Stored data
-- Opening Marker --
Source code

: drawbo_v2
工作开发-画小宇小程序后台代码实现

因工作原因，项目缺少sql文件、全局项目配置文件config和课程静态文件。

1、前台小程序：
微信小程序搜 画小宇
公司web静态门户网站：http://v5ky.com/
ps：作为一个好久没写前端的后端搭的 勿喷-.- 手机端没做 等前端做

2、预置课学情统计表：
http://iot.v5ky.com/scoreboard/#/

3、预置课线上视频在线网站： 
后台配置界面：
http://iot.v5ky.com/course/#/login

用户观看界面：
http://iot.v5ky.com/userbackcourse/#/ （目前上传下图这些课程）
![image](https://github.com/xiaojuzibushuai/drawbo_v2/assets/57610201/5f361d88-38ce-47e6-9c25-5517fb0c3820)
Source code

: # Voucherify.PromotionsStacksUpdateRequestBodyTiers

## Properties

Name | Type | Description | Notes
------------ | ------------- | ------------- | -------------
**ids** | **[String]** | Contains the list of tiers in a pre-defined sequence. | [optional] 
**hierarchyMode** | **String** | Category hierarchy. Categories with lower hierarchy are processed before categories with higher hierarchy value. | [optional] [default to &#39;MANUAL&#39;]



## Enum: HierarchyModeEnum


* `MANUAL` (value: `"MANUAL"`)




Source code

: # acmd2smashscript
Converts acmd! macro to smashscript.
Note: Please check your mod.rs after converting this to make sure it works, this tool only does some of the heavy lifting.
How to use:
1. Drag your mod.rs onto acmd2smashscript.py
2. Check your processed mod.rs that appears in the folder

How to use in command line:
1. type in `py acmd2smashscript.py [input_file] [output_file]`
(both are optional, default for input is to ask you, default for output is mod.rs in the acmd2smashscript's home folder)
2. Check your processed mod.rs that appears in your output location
-- Closing Marker --
Brief: Please find every line in the records that contains the word "your", and copy it out.

Expected answer:
Note: Please check your mod.rs after converting this to make sure it works, this tool only does some of the heavy lifting.
1. Drag your mod.rs onto acmd2smashscript.py
2. Check your processed mod.rs that appears in the folder
2. Check your processed mod.rs that appears in your output location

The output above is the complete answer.